Mme. Blavatsky era muy friolenta y por consiguiente su habitación se mantenía muy cálida, tanto que en las reuniones se sentía a menudo un calor excesivo. Pero una noche de abril de 1889, antes de la hora de la reunión, bajé las escaleras y encontré la habitación completamente helada, aunque las luces y el fuego de la chimenea se encontraban encendidos

Le remarqué esto a Blavatsky, y ella con una sonrisa me respondió:

-      "Ah, esto se debe porque un amigo vino a visitarme y se le olvidó llevarse su atmósfera fría con él cuando partió."


Y en otra ocasión recuerdo que la habitación se fue llenando gradualmente de gente hasta que ya no quedó ningún asiento libre. Y en el sofá estaba sentado un distinguido hindú con su traje tradicional y su turbante.

La discusión continuó y aparentemente nuestro distinguido invitado estaba muy interesado, ya que parecía seguir inteligentemente los comentarios de cada orador.

Y el presidente de la Logia esa noche llegó muy tarde, y al entrar buscó un asiento. Entonces se acercó al sofá y se sentó ¡justo donde se encontraba el distinguido hindú, quien de inmediato y con cierta sorpresa, desapareció! »
(The Theosophical Quarterly, octubre de 1910, p.109-122)






EN 1920

Nicolás y Helena Roerich, junto con sus dos hijos, estuvieron en Londres en 1920, y Helena afirmó que ahí ella vio a los maestros Kuthumi y Morya en una multitud de delegados indios y ella "estaba incómodamente sorprendida por la manera en que la miraban pero ella en ese momento no los reconoció".

Yo al inicio consideré que ella había inventado esa historia para (al igual que Leadbeater) darse más prestigio, pero en su diario personal, en la fecha del 11 de octubre de 1921, ella comenta que “finalmente se cumplió la promesa y recibió el retrato del Maestro Morya”.
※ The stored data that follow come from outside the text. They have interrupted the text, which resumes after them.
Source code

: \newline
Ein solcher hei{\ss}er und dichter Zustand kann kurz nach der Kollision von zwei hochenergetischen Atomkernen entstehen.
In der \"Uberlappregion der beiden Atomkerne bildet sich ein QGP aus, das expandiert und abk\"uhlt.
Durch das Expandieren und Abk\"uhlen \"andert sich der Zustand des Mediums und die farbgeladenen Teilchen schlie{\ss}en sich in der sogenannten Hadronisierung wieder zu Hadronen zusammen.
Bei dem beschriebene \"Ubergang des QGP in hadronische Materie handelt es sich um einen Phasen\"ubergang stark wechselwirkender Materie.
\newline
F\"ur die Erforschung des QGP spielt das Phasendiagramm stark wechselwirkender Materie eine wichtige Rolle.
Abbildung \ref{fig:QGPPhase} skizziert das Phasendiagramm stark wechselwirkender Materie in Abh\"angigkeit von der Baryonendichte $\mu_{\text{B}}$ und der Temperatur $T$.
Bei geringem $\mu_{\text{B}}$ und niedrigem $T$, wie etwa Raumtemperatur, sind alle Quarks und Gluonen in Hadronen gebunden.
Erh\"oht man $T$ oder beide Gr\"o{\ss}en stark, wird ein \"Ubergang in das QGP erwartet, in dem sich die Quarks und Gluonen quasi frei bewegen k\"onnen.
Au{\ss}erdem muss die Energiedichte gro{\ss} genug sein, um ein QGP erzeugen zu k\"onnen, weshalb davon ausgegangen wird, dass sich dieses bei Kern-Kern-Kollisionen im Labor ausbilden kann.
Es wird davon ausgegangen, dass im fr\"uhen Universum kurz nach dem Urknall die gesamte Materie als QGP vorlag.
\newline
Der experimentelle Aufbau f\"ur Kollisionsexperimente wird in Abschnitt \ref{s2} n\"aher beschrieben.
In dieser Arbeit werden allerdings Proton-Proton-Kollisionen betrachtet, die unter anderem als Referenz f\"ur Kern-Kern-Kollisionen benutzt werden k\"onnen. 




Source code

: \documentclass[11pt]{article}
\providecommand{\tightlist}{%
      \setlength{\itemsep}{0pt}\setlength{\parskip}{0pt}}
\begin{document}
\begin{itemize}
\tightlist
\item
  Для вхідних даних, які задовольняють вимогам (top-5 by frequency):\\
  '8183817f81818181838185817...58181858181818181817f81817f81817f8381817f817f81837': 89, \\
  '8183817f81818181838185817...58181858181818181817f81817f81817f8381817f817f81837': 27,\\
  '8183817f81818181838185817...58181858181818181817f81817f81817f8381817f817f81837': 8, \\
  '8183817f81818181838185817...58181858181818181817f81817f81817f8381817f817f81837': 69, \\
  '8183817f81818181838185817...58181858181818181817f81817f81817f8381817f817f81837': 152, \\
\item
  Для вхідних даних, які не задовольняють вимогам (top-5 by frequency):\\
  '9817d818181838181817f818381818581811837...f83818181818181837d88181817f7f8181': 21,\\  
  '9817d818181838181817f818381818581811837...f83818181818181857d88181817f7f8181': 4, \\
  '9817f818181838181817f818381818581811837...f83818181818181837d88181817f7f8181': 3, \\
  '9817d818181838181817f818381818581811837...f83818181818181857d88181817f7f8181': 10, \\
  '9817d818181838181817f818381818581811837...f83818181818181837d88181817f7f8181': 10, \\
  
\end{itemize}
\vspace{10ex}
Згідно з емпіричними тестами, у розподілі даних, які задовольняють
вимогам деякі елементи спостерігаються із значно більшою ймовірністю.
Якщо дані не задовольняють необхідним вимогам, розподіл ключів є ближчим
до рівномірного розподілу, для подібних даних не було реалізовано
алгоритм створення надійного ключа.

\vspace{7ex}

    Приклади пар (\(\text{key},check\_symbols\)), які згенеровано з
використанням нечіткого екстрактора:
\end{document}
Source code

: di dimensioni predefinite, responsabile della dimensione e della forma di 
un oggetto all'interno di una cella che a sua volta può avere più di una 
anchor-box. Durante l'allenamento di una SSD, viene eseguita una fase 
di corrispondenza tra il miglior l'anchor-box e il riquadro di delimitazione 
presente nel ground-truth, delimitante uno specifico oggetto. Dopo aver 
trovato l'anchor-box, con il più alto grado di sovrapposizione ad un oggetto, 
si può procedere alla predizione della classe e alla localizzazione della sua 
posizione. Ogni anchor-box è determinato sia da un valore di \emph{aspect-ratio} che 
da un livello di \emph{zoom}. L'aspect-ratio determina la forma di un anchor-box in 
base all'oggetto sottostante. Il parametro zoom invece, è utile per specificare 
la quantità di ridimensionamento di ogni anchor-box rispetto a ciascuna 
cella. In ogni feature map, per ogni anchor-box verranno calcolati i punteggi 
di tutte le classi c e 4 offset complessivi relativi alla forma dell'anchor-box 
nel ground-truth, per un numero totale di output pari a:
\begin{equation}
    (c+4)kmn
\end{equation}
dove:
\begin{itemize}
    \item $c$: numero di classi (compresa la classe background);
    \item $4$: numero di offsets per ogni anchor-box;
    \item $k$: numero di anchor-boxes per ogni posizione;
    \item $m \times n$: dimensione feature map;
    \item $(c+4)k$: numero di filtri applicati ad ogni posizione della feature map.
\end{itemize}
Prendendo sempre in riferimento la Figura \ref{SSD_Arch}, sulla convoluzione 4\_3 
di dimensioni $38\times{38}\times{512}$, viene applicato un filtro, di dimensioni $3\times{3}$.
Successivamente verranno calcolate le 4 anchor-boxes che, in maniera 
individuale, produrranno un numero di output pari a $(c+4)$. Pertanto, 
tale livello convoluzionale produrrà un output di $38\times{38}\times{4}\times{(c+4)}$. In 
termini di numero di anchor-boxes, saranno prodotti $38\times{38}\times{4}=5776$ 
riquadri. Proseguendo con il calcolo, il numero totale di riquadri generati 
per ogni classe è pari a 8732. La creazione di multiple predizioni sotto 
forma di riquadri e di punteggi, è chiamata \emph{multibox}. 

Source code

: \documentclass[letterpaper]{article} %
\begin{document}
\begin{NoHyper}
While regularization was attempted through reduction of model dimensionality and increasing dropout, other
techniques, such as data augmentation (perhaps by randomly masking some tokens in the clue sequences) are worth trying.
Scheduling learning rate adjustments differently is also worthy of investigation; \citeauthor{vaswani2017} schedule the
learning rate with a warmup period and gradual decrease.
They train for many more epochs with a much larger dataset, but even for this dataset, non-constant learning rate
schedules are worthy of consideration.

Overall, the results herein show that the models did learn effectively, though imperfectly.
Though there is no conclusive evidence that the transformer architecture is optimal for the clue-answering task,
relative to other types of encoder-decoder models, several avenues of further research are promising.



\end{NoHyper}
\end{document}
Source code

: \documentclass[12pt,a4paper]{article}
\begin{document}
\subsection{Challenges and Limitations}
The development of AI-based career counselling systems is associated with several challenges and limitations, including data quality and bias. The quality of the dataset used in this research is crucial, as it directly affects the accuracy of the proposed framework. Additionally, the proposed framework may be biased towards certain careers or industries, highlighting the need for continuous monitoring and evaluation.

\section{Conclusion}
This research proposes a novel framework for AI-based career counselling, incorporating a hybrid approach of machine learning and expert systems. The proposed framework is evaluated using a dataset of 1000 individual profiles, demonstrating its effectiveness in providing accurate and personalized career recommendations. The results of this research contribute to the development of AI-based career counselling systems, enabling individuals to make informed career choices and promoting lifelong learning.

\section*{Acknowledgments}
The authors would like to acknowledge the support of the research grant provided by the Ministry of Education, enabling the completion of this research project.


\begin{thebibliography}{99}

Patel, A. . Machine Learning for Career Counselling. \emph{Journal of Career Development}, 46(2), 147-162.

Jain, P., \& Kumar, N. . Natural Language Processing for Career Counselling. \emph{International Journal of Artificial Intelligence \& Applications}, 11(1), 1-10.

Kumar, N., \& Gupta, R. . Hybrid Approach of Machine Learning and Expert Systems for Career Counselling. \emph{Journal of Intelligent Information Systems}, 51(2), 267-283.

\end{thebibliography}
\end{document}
Y a mi me sorprendió cuando ella añadió: "¡La similitud del retrato con la aparición del Maestro en Londres es increíble!"

Lo que indica que ella no inventó esa historia sino que efectivamente ella se encontró con un comité de indios en Londres en 1920. Pero dudo mucho que los maestros Kuthumi y Morya hayan estado entre esos indios porque los Roerich (contrario a sus afirmaciones) no se comunicaron con los maestros de Shambala sino con entidades astrales embaucadoras que se hicieron pasar por esos maestros.

Y actualmente considero que Helena Roerich fantaseó que ella vio a los maestros Kuthumi y Morya entre esos indios.